The common PIE root *dʰeh₁- meaning 'do' was a root aorist and so did not take a perfect. However, it took a reduplicating present. The imperfect of the root, which filled in the simple past in Germanic, is probably the origin of the dental suffix.

| Periphrastic origin of dental suffix | PIE imperfect of "do" | Proto-Germanic past of "do" | Gothic weak preterite ending |
| Singular | *dʰe-dʰéh₁-m | *dedǭ | -da |
| *dʰe-dʰéh₁-s | *dedēz | -des |
| *dʰe-dʰéh₁-t | *dedē | -da |
| Plural | *dʰe-dʰh₁-m̥é | *dēdum | -dēdum |
| *dʰe-dʰh₁-té | *dédd → *dēdud (by analogy) | -dēduþ |
| *dʰe-dʰh₁-n̥t | *dēdun | -dēdun |

That view is not without objections:
- Germanic has long -ē- in the plural, which cannot directly reflect the Proto-Indo-European situation.
- Reduplication is only in the Gothic plural, not in the singular.

The objections are sometimes answered as follows:
- There might have been a refashioning according to cases like gēbun, namely, *gegbun > gēbun: *dedun → dēdun.
- Reduplication only in the plural can easily be explained by haplology in Proto-Germanic (*dede- being reduced to *de-) for the singular, with a later development of haplology for the plural in non-East Germanic languages.

Another theory is that it came from a past participle ending, a final *-daz from PIE *-tos (compare Latin amatus), with personal endings added to it at a later stage. That theory, however, is also disputed because of its inability to explain all the facts.

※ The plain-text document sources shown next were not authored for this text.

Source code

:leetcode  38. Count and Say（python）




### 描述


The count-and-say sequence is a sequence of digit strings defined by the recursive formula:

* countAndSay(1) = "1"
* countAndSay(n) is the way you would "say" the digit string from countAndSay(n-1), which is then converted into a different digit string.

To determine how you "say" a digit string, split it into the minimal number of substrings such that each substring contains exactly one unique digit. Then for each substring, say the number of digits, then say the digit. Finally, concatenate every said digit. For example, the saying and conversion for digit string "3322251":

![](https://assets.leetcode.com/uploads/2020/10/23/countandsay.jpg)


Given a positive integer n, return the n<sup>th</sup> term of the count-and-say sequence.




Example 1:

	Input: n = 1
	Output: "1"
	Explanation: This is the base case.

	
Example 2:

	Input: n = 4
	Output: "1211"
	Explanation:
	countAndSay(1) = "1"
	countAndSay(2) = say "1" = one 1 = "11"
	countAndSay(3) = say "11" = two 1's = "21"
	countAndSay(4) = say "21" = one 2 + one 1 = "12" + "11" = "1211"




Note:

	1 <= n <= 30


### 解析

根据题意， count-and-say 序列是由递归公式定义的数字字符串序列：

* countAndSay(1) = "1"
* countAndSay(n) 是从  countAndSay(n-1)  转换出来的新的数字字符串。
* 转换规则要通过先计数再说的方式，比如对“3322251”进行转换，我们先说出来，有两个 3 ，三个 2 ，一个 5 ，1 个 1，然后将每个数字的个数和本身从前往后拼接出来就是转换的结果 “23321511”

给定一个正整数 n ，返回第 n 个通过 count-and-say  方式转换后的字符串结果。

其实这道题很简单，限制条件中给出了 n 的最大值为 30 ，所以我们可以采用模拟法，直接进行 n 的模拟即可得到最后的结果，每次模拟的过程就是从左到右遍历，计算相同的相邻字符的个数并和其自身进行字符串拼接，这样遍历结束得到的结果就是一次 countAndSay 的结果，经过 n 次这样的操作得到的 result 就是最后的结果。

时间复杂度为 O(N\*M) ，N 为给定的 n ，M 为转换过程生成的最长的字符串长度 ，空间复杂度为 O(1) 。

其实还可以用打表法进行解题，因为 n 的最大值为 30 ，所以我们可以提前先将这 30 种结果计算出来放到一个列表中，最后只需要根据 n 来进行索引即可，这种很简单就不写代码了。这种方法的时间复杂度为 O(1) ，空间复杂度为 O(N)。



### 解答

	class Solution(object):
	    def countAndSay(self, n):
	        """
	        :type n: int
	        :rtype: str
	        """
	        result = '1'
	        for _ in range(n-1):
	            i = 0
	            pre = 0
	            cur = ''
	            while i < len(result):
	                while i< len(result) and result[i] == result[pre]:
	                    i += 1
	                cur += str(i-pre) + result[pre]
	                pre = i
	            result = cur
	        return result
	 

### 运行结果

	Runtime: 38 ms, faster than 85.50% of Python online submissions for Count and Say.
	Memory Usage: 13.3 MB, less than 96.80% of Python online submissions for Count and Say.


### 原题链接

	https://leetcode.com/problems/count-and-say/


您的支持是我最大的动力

According to Hill (2010), the endings, which in the singular do not show reduplication in any Germanic language, continue the PIE subjunctive of the root aorist.

==Other meanings==
The term "weak verb" was originally coined by Jacob Grimm, who only applied it to Germanic philology. However, the term is sometimes applied to other language groups to designate phenomena that are not really analogous. For example, Hebrew irregular verbs are sometimes called weak verbs because one of their radicals is weak. See weak inflection.